■ **PROMPT**
Beginning with the line below that contains "- Tokens representing" and ending with the line that contains "- Tokens should", copy every line exactly. Copy nothing else.

============================================================

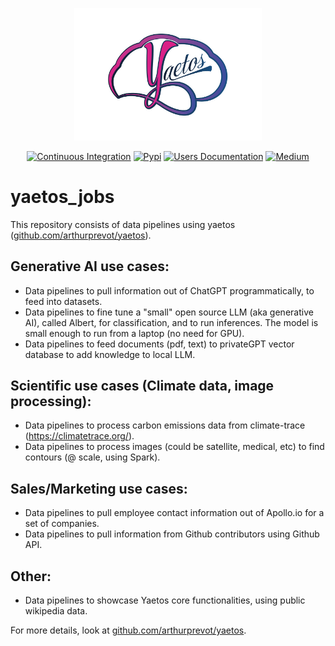 <p align="center">
	<img src="./docs/images/logo_full_2_transp.png" alt="Yaetos Project" width="300" height="auto"/>
</p>

<div align="center">

[![Continuous Integration](https://github.com/arthurprevot/yaetos_jobs/actions/workflows/pythonapp.yml/badge.svg)](https://github.com/arthurprevot/yaetos_jobs/actions/workflows/pythonapp.yml)
[![Pypi](https://img.shields.io/pypi/v/yaetos.svg)](https://pypi.python.org/pypi/yaetos)
[![Users Documentation](https://img.shields.io/badge/-Users_Docs-blue?style=plastic&logo=readthedocs)](https://yaetos.readthedocs.io/en/latest/)
[![Medium](https://img.shields.io/badge/_-Medium-orange?style=plastic&logo=medium)](https://medium.com/@arthurprevot/yaetos-data-framework-description-ddc71caf6ce)

</div>

# yaetos_jobs
This repository consists of data pipelines using yaetos ([github.com/arthurprevot/yaetos](https://github.com/arthurprevot/yaetos)).

## Generative AI use cases:
 * Data pipelines to pull information out of ChatGPT programmatically, to feed into datasets.
 * Data pipelines to fine tune a "small" open source LLM (aka generative AI), called Albert, for classification, and to run inferences. The model is small enough to run from a laptop (no need for GPU).
 * Data pipelines to feed documents (pdf, text) to privateGPT vector database to add knowledge to local LLM.

## Scientific use cases (Climate data, image processing):
 * Data pipelines to process carbon emissions data from climate-trace (https://climatetrace.org/).
 * Data pipelines to process images (could be satellite, medical, etc) to find contours (@ scale, using Spark).

## Sales/Marketing use cases:
 * Data pipelines to pull employee contact information out of Apollo.io for a set of companies.
 * Data pipelines to pull information from Github contributors using Github API. 

## Other:
 * Data pipelines to showcase Yaetos core functionalities, using public wikipedia data.

For more details, look at [github.com/arthurprevot/yaetos](https://github.com/arthurprevot/yaetos).
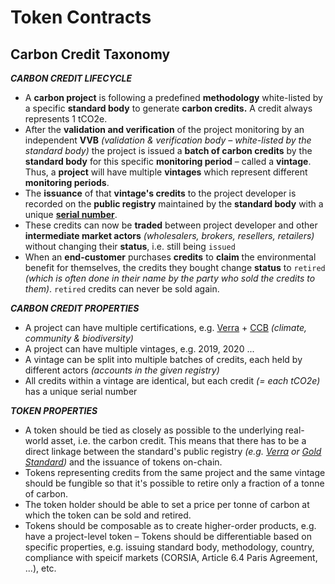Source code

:# Token Contracts


## Carbon Credit Taxonomy

***CARBON CREDIT LIFECYCLE***

- A **carbon project** is following a predefined **methodology** white-listed by a specific **standard body** to generate **carbon credits.** A credit always represents 1 tCO2e.
- After the **validation and verification** of the project monitoring by an independent **VVB** *(validation & verification body – white-listed by the standard body)* the project is issued a **batch of carbon credits** by the **standard body** for this specific **monitoring period** – called a **vintage**. Thus, a **project** will have multiple **vintages** which represent different **monitoring periods**.
- The **issuance** of that **vintage's credits** to the project developer is recorded on the **public registry** maintained by the **standard body** with a unique [**serial number**](https://registry.verra.org/pdf/VCU%20Serial%20Number%20Help%20Format.pdf).
- These credits can now be **traded** between project developer and other **intermediate market actors** *(wholesalers, brokers, resellers, retailers)* without changing their **status**, i.e. still being `issued`
- When an **end-customer** purchases **credits** to **claim** the environmental benefit for themselves, the credits they bought change **status** to `retired` *(which is often done in their name by the party who sold the credits to them)*. `retired` credits can never be sold again.

***CARBON CREDIT PROPERTIES***

- A project can have multiple certifications, e.g. [Verra](https://verra.org/verra-standards-and-programs/) + [CCB](https://verra.org/project/ccb-program/) *(climate, community & biodiversity)*
- A project can have multiple vintages, e.g. 2019, 2020 ...
- A vintage can be split into multiple batches of credits, each held by different actors *(accounts in the given registry)*
- All credits within a vintage are identical, but each credit *(= each tCO2e)* has a unique serial number

***TOKEN PROPERTIES***

- A token should be tied as closely as possible to the underlying real-world asset, i.e. the carbon credit. This means that there has to be a direct linkage between the standard's public registry *(e.g. [Verra](https://registry.verra.org/app/search/VCS) or [Gold Standard](https://registry.goldstandard.org/))* and the issuance of tokens on-chain.
- Tokens representing credits from the same project and the same vintage should be fungible so that it's possible to retire only a fraction of a tonne of carbon.
- The token holder should be able to set a price per tonne of carbon at which the token can be sold and retired.
- Tokens should be composable as to create higher-order products, e.g. have a project-level token
– Tokens should be differentiable based on specific properties, e.g. issuing standard body, methodology, country, compliance with speicif markets (CORSIA, Article 6.4 Paris Agreement, ...), etc.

============================================================

■ **WRITTEN SOLUTION**
- Tokens representing credits from the same project and the same vintage should be fungible so that it's possible to retire only a fraction of a tonne of carbon.
- The token holder should be able to set a price per tonne of carbon at which the token can be sold and retired.
- Tokens should be composable as to create higher-order products, e.g. have a project-level token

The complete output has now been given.